Rison is an unincorporated community in Charles County, Maryland, United States. The Rison post office was established in 1905, but the area's residents are now part of the 20640 zip code area for nearby Indian Head. The community's elevation is 50 feet and it had a population of 50 in 1941. Revolutionary War General William Smallwood's home is preserved at Smallwood State Park in Rison along the Mattawoman Creek. Sweden Point Marina, site of major fishing tournaments, is located within the park, and used to be known as Sweetman's Landing.

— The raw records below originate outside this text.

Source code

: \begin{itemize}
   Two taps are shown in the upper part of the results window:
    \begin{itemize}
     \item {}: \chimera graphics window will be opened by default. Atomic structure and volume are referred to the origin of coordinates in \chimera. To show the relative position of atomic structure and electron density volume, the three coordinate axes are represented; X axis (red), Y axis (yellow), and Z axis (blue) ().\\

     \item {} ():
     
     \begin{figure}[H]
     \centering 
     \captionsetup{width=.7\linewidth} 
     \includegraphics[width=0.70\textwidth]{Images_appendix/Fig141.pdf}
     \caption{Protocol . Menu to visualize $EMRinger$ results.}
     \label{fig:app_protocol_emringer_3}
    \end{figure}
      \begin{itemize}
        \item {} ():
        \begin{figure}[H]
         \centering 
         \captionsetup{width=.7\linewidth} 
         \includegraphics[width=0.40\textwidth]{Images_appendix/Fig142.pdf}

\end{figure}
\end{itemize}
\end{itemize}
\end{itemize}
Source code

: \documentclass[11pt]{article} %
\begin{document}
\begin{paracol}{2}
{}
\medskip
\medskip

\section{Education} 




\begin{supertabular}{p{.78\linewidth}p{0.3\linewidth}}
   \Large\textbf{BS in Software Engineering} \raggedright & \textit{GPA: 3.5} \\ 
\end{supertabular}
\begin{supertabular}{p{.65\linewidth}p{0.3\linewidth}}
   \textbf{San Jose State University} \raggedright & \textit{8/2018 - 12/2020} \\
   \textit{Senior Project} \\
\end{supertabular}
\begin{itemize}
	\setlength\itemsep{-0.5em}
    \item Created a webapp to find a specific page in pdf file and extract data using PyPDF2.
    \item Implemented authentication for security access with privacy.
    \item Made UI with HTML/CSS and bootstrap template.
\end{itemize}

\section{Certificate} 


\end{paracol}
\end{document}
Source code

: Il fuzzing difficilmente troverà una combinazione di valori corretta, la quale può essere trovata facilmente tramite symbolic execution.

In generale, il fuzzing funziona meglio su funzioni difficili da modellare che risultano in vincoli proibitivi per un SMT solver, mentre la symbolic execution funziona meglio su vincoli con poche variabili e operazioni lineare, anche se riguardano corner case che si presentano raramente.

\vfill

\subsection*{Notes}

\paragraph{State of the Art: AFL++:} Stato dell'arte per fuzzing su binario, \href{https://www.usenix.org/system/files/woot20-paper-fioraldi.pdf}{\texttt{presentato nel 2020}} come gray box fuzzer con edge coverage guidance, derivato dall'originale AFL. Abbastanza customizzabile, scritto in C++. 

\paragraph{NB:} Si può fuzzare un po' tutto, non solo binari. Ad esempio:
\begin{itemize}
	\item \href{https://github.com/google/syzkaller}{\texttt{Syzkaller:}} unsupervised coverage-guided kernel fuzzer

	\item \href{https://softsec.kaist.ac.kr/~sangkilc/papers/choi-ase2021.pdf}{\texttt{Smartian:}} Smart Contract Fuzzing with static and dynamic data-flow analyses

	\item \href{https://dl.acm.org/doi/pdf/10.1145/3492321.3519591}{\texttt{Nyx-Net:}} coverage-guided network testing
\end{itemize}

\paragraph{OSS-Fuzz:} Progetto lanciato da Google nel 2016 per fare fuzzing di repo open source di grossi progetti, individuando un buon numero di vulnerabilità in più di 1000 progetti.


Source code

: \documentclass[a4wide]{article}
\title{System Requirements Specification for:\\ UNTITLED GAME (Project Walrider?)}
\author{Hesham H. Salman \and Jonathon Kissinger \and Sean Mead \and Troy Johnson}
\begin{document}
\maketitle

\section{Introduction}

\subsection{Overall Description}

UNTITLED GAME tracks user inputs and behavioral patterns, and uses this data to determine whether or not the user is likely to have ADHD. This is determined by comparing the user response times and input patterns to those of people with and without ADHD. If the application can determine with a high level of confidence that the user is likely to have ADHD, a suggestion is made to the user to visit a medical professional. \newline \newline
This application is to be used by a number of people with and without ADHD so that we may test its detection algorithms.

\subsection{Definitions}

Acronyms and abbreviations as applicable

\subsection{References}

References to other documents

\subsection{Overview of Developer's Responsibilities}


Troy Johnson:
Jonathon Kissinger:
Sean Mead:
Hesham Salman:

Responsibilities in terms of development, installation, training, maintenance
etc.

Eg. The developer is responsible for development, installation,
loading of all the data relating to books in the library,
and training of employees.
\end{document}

The site of historic Grinder's Wharf, in the mid-19th century an active steamship port for the Washington Steamship Lines, is off Upham Road in Rison. The residential subdivision Rison Acres was platted in 1973, the same year as the nearby Smallwood Estates subdivision. From 1955 to 2000, Robert Linkins, born in Rison, operated a one-man sawmill in Rison; the dirt road to his sawmill is now officially Linkins Road on Maryland State Route 224. Linkins died in 2008.